The following error occurs when I try to test on the CUDA installation samples which come with the installation (e.g. vectorAdd_nvrtc):
clang++ -I../../common/inc -I/Developer/NVIDIA/CUDA-9.2/include -arch x86_64 -o vectorAdd.o -c vectorAdd.cpp
clang++ -rpath /Developer/NVIDIA/CUDA-9.2/lib -o vectorAdd_nvrtc vectorAdd.o -L/Developer/NVIDIA/CUDA-9.2/lib -lnvrtc
Undefined symbols for architecture x86_64:
"_cuCtxCreate_v2", referenced from:
loadPTX(char*, int, char**) in vectorAdd.o
"_cuCtxSynchronize", referenced from:
_main in vectorAdd.o
"_cuDeviceGet", referenced from:
loadPTX(char*, int, char**) in vectorAdd.o
findCudaDeviceDRV(int, char const**) in vectorAdd.o
gpuDeviceInitDRV(int, char const**) in vectorAdd.o
"_cuDeviceGetAttribute", referenced from:
loadPTX(char*, int, char**) in vectorAdd.o
gpuGetMaxGflopsDeviceIdDRV() in vectorAdd.o
void getCudaAttribute<int>(int*, CUdevice_attribute_enum, int) in vectorAdd.o
"_cuDeviceGetCount", referenced from:
gpuDeviceInitDRV(int, char const**) in vectorAdd.o
gpuGetMaxGflopsDeviceIdDRV() in vectorAdd.o
"_cuDeviceGetName", referenced from:
loadPTX(char*, int, char**) in vectorAdd.o
findCudaDeviceDRV(int, char const**) in vectorAdd.o
gpuDeviceInitDRV(int, char const**) in vectorAdd.o
"_cuInit", referenced from:
loadPTX(char*, int, char**) in vectorAdd.o
gpuDeviceInitDRV(int, char const**) in vectorAdd.o
gpuGetMaxGflopsDeviceIdDRV() in vectorAdd.o
"_cuLaunchKernel", referenced from:
_main in vectorAdd.o
"_cuMemAlloc_v2", referenced from:
_main in vectorAdd.o
"_cuMemFree_v2", referenced from:
_main in vectorAdd.o
"_cuMemcpyDtoH_v2", referenced from:
_main in vectorAdd.o
"_cuMemcpyHtoD_v2", referenced from:
_main in vectorAdd.o
"_cuModuleGetFunction", referenced from:
_main in vectorAdd.o
"_cuModuleLoadDataEx", referenced from:
loadPTX(char*, int, char**) in vectorAdd.o
ld: symbol(s) not found for architecture x86_64
clang: error: linker command failed with exit code 1 (use -v to see invocation)

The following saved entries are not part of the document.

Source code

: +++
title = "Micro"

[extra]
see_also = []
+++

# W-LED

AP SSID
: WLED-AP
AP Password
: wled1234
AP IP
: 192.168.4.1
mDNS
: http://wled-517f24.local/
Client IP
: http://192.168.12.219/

make: *** [vectorAdd_nvrtc] Error 1
However, this only happens when the runtime lib nvrtc is utilized, i.e. vectorAdd will build just fine. I tried with several different samples (e.g. clock vs clock_nvrtc, etc.) and obversed the same outcome.

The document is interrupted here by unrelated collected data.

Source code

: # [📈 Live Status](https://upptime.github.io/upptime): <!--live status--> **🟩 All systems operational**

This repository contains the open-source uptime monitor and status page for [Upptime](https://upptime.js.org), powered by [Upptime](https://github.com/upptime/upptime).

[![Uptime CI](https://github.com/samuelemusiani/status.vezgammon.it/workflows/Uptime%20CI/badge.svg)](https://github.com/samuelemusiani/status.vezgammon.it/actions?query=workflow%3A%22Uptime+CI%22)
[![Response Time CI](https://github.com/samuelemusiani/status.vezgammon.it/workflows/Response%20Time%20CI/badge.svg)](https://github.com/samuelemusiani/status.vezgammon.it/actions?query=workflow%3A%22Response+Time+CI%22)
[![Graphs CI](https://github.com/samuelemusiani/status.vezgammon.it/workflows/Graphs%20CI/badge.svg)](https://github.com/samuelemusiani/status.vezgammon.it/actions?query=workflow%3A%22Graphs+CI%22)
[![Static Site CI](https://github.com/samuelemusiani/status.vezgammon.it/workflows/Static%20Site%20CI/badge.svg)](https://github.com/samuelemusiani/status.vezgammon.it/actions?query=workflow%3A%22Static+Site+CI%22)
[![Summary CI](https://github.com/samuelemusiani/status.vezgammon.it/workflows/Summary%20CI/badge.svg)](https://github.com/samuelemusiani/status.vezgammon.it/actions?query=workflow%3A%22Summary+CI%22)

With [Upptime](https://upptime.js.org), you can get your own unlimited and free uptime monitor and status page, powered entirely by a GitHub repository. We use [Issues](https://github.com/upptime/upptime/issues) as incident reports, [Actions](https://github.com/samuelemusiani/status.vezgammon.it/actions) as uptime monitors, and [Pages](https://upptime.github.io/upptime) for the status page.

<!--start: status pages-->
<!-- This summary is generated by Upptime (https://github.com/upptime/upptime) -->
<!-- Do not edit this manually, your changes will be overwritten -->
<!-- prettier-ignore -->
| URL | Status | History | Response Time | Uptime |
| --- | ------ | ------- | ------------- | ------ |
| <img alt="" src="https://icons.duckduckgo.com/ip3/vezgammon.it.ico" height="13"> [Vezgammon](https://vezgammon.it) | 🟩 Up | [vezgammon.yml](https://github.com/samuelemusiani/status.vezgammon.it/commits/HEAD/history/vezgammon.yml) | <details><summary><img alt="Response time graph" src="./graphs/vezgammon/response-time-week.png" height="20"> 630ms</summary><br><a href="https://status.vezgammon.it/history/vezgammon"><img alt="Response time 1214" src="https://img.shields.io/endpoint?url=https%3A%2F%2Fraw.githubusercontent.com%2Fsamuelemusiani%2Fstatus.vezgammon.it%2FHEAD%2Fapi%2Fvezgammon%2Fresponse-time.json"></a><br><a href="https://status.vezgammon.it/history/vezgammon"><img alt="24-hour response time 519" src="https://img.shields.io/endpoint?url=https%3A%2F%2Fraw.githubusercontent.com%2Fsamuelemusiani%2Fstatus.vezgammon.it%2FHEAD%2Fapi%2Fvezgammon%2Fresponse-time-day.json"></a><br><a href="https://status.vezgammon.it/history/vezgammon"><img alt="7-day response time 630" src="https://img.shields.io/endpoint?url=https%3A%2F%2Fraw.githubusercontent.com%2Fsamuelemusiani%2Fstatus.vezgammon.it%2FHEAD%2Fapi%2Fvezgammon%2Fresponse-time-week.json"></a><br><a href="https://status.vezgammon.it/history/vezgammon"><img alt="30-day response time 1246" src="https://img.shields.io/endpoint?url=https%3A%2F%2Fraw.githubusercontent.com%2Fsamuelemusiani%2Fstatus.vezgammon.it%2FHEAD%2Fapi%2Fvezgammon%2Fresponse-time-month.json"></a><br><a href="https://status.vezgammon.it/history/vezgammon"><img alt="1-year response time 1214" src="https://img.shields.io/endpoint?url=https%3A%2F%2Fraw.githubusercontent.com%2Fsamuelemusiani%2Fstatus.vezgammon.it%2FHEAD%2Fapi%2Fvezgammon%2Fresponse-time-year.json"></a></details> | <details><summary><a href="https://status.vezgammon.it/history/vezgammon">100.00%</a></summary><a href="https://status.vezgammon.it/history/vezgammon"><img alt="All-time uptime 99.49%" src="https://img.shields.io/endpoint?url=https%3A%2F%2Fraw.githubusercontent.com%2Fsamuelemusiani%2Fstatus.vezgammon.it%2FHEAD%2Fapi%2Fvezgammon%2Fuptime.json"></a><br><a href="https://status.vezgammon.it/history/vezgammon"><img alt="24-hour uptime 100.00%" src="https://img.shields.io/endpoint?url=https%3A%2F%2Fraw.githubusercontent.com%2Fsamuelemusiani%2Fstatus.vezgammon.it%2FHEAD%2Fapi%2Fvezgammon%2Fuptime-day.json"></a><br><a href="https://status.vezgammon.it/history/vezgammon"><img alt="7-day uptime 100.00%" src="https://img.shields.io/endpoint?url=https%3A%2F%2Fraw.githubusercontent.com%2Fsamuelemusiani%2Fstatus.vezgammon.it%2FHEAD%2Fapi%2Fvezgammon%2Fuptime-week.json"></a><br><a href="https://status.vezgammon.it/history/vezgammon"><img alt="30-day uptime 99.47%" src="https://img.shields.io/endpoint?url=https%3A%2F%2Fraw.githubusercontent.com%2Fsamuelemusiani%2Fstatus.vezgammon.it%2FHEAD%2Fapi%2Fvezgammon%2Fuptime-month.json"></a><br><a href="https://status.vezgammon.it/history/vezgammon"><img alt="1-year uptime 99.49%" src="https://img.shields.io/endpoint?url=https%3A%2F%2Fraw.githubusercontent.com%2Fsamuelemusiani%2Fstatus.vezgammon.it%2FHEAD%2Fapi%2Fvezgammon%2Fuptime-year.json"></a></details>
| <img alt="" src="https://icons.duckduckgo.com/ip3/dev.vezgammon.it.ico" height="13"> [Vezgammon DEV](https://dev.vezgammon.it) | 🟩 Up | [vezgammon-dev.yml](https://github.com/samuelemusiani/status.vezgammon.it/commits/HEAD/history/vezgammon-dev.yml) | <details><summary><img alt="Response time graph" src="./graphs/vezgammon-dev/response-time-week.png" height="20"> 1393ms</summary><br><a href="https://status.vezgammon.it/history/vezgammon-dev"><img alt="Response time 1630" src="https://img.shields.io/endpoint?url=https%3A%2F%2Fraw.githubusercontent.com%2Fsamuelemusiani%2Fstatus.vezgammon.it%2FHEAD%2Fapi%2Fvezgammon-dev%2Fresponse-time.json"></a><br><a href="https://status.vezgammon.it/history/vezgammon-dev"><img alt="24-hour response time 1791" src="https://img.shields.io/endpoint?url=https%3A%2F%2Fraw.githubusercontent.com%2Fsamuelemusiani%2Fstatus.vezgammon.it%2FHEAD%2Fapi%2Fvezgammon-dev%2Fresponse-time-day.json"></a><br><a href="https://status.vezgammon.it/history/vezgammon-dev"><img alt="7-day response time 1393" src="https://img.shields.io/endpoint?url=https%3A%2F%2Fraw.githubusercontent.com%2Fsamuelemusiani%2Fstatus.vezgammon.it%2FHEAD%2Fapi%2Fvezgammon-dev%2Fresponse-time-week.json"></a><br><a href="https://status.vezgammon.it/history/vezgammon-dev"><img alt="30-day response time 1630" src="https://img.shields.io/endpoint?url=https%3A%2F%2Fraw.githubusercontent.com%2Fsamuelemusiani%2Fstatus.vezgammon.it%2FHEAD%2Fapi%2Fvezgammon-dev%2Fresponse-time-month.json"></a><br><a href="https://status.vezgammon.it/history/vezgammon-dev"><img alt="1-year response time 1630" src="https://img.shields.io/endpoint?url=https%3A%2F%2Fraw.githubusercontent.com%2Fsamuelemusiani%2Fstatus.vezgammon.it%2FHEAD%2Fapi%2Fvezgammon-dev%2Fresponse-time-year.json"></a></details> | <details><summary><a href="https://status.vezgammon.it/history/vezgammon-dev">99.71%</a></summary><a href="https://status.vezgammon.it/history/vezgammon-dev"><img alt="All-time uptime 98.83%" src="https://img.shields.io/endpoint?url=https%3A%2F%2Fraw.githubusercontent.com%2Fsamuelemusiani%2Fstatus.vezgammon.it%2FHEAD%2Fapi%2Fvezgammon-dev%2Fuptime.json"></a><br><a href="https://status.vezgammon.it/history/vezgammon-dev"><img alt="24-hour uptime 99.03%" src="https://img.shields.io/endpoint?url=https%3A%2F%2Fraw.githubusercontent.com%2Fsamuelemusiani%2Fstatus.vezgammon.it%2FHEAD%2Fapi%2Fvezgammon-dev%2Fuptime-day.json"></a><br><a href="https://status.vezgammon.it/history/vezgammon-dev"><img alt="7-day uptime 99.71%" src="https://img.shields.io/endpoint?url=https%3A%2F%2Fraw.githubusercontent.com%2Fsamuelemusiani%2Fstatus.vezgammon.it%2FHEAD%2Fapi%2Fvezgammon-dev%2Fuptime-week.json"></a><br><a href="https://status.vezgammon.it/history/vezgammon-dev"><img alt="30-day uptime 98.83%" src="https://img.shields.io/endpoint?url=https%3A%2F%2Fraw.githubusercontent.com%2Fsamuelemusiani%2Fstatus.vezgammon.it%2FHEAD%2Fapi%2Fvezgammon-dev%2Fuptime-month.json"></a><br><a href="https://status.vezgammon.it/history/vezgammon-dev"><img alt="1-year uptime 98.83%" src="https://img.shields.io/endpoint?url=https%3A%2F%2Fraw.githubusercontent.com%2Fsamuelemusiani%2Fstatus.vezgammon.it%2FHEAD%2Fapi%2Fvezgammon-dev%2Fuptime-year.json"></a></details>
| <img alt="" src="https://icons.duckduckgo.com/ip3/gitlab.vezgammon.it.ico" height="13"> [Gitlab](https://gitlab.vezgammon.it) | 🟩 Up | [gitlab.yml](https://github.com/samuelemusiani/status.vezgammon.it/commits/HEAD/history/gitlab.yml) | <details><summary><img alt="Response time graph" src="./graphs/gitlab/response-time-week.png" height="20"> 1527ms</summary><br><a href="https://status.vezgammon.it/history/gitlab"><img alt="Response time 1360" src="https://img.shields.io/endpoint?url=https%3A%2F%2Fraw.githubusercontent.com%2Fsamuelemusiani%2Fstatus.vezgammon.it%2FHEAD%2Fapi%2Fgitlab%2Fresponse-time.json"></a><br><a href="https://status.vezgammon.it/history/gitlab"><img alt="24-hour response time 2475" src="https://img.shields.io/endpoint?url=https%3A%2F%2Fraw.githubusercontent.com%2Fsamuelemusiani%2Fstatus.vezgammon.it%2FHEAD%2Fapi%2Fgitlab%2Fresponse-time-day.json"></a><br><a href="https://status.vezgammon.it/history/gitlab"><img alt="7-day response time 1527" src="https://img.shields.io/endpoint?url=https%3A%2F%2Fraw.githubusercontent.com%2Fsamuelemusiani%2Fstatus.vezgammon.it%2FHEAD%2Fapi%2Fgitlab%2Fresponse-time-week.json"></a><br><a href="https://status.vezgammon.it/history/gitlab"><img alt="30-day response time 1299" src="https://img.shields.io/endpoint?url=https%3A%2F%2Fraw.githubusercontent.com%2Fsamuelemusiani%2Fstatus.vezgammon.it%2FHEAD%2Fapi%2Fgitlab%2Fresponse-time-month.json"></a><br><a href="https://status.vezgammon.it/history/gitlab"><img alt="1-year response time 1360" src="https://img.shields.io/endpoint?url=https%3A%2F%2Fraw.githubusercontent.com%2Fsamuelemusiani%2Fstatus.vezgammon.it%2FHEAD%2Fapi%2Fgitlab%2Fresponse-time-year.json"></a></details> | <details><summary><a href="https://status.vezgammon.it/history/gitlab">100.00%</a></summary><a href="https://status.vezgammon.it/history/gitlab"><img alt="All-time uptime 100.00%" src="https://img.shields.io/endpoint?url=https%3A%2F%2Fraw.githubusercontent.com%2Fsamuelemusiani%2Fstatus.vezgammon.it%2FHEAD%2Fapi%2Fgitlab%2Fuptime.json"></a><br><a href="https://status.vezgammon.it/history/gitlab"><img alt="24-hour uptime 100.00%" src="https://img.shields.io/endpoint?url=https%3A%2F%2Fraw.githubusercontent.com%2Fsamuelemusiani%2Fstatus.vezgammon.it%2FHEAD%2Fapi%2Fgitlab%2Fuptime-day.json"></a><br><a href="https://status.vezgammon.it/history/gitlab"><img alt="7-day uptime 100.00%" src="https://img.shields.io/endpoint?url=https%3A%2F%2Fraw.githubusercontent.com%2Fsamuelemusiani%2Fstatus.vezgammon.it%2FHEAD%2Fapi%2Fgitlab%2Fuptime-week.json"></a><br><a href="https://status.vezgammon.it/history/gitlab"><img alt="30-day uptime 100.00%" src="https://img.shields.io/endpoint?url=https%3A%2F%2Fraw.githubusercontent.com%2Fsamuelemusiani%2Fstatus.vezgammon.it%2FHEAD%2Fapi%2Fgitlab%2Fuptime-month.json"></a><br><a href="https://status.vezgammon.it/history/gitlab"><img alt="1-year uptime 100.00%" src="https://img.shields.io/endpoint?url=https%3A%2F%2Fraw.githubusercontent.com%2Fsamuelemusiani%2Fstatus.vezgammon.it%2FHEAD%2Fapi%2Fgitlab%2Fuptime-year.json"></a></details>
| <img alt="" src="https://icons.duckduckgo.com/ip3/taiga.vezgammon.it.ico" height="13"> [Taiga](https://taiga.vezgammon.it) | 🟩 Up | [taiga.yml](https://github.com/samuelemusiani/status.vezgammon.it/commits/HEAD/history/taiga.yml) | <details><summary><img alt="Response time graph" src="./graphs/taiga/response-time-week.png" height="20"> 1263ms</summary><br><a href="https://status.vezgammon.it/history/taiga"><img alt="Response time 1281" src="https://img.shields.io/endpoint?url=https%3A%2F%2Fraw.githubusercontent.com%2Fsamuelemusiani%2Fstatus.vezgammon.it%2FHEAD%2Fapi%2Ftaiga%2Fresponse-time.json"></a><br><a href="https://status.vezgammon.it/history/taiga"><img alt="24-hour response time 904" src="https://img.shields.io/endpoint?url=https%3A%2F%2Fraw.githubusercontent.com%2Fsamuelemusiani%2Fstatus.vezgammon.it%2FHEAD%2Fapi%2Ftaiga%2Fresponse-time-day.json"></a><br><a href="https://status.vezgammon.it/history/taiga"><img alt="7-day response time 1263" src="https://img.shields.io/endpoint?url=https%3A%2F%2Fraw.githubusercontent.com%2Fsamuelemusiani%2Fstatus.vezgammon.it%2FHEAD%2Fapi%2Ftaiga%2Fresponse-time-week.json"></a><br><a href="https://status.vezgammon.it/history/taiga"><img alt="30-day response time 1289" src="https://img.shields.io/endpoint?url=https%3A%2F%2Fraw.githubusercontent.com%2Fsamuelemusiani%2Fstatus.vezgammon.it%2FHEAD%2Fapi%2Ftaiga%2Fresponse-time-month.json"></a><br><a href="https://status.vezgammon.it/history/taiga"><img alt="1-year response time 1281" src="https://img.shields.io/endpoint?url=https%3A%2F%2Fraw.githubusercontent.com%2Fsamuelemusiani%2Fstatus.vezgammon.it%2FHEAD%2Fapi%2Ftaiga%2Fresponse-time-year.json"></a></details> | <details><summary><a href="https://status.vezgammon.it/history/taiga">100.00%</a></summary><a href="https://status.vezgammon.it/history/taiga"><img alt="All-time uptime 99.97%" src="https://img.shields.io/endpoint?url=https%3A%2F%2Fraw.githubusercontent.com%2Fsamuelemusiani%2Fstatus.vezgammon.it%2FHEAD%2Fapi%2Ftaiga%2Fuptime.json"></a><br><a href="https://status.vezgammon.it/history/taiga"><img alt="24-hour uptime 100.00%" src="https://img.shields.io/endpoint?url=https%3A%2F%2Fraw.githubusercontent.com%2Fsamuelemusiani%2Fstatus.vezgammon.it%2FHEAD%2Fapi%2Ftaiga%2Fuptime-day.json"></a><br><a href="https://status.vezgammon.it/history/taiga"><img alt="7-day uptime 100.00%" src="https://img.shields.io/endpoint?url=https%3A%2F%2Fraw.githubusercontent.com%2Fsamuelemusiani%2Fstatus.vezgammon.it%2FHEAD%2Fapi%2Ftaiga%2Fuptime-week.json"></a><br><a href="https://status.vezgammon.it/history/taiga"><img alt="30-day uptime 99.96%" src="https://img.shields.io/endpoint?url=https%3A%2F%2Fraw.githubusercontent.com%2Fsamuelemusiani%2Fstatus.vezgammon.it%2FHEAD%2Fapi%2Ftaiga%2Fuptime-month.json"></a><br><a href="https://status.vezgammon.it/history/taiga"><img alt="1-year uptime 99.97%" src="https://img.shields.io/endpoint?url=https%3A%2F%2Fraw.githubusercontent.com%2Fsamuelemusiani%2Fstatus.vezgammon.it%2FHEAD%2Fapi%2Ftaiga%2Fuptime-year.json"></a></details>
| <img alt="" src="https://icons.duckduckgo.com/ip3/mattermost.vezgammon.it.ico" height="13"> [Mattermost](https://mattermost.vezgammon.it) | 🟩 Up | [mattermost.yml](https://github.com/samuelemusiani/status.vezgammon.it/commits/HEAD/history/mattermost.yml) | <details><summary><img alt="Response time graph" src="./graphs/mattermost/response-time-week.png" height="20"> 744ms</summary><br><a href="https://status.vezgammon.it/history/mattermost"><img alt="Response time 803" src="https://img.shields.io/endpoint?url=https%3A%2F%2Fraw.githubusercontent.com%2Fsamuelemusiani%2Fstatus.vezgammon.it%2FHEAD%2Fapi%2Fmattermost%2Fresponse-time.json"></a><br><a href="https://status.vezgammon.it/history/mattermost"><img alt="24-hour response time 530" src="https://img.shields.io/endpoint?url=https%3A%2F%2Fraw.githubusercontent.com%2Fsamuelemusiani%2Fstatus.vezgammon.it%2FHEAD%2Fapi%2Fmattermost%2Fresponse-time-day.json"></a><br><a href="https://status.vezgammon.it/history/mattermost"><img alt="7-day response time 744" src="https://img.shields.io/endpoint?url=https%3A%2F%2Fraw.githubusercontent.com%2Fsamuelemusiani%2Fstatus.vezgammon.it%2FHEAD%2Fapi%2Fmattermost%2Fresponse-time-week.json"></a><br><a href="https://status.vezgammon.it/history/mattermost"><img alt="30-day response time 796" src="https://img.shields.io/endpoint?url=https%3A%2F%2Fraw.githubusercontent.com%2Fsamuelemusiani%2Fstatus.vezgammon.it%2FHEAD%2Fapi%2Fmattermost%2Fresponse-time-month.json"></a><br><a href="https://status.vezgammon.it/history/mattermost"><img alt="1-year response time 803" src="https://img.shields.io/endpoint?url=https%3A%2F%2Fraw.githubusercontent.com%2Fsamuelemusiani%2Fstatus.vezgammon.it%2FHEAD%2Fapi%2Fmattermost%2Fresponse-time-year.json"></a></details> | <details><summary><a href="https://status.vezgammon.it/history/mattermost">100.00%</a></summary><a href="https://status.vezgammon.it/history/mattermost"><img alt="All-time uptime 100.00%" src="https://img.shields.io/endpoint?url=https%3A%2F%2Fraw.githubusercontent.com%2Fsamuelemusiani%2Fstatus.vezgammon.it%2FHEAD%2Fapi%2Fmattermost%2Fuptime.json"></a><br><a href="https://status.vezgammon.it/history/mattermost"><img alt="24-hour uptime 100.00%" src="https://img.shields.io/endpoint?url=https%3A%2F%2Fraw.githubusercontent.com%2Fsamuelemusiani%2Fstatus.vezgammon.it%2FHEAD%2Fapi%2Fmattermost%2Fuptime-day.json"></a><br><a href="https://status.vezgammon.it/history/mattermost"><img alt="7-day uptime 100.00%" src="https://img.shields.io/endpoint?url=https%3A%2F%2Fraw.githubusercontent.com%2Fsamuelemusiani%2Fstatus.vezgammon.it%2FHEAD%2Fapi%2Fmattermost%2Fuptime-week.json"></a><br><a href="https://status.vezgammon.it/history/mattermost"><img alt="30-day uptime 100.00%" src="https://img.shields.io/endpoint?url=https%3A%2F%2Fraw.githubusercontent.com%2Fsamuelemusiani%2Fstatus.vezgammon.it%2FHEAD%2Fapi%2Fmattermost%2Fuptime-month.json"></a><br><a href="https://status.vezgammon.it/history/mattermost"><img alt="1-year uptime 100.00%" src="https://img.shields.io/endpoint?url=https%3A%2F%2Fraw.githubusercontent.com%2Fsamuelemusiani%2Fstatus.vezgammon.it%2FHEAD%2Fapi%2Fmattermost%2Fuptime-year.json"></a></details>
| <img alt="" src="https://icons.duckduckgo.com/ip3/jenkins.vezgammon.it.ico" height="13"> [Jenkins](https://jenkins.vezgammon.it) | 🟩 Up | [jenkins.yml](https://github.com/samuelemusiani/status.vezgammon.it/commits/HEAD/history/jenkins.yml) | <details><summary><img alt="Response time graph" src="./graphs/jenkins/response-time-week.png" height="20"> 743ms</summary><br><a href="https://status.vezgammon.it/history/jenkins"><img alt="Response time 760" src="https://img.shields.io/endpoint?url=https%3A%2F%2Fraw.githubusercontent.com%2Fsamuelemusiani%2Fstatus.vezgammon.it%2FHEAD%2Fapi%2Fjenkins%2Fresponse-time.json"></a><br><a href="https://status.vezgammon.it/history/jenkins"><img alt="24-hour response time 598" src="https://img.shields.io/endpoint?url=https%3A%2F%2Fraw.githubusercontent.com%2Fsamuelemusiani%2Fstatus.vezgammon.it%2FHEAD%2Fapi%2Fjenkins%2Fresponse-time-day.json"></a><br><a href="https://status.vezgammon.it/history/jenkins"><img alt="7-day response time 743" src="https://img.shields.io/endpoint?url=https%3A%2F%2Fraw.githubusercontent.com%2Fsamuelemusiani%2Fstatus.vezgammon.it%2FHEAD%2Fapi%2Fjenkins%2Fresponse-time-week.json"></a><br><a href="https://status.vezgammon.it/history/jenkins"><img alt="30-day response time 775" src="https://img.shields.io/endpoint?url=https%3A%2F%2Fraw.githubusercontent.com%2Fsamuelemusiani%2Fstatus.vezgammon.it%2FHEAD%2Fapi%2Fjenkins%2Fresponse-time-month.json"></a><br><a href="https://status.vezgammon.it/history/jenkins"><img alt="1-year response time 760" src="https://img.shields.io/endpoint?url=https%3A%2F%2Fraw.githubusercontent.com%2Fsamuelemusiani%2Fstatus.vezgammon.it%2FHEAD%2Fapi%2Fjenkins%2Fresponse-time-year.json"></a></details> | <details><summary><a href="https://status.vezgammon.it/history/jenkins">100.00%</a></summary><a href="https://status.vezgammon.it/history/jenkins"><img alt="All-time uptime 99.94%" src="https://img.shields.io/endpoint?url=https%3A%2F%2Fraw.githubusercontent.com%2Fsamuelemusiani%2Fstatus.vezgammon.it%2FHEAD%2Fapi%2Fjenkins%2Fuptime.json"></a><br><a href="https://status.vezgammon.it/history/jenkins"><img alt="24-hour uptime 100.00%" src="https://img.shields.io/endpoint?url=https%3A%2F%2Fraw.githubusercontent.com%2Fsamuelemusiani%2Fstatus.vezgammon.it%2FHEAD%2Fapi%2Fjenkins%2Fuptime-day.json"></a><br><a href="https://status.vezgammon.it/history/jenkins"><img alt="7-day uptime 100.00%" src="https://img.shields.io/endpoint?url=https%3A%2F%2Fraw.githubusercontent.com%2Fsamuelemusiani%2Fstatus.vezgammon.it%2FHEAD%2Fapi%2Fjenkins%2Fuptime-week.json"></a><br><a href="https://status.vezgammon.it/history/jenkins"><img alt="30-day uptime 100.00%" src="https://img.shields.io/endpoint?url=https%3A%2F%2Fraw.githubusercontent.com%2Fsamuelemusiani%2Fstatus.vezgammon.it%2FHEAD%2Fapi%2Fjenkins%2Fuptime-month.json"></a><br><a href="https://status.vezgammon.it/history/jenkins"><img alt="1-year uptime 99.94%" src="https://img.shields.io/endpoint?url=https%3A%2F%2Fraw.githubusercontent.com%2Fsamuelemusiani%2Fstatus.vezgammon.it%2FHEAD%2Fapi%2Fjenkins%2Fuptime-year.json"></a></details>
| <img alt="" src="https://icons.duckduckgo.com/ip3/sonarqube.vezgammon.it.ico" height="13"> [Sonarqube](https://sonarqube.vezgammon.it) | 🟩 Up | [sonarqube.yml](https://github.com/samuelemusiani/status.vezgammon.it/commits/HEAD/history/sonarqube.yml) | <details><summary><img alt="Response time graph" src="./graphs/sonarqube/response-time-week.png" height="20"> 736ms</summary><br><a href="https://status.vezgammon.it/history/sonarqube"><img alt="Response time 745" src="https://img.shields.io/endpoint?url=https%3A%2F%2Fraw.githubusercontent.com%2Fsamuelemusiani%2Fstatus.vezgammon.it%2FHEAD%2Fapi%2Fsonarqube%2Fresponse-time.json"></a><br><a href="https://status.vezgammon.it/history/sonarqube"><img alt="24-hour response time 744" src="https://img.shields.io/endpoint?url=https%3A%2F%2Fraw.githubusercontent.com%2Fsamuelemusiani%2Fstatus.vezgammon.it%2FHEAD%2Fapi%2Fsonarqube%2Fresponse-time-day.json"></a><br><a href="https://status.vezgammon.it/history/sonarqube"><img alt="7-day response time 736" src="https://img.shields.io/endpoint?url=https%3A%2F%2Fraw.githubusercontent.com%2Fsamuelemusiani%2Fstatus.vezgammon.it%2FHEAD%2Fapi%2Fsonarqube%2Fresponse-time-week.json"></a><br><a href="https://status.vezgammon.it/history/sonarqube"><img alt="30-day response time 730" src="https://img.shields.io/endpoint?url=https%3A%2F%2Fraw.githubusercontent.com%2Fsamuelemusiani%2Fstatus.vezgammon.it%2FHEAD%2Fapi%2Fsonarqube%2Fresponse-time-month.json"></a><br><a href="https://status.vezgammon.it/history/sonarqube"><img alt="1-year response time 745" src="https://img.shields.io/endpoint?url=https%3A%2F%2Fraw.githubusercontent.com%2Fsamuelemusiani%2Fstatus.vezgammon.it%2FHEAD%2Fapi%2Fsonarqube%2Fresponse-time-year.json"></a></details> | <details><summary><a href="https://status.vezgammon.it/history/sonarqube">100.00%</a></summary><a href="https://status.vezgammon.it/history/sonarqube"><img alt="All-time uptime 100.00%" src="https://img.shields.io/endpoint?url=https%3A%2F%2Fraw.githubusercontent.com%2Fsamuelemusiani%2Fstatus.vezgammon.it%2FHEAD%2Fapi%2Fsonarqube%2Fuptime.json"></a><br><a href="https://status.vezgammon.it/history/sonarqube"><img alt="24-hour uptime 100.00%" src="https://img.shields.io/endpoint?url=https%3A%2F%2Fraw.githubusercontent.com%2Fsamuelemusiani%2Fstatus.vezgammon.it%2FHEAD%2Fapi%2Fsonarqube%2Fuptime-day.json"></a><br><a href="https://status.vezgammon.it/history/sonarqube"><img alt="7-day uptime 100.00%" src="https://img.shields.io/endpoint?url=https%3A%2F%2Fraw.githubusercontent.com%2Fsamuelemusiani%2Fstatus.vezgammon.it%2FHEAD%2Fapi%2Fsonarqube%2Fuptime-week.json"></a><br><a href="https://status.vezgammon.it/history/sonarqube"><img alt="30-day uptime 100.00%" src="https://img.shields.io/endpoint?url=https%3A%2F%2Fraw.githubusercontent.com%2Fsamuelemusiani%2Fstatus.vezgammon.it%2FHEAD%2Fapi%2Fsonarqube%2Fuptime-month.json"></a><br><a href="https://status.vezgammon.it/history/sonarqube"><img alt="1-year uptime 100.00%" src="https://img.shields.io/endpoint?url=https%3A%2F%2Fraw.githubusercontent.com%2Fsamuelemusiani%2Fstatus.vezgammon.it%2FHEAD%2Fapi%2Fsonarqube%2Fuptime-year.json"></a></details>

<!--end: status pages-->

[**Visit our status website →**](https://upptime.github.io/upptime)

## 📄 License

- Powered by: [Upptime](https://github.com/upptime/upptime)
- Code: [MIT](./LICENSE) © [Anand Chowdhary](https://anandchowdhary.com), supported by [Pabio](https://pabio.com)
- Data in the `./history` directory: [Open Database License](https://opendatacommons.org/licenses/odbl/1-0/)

I researched a little online and it seems like to be related to some header file include problem, but I am not very familiar with c++ and have no idea how to fix this. I do see that in the Makefile, it states that nvrtc is not supported on ARMv7 systems, but I do not think that is the issue since my architecture is x86_64? Any help is greatly appreciated!
(CUDA is of version 9.2. I am running on MAC OS 10.13.6, with Xcode 9.2, Apple LLVM version 9.0.0.)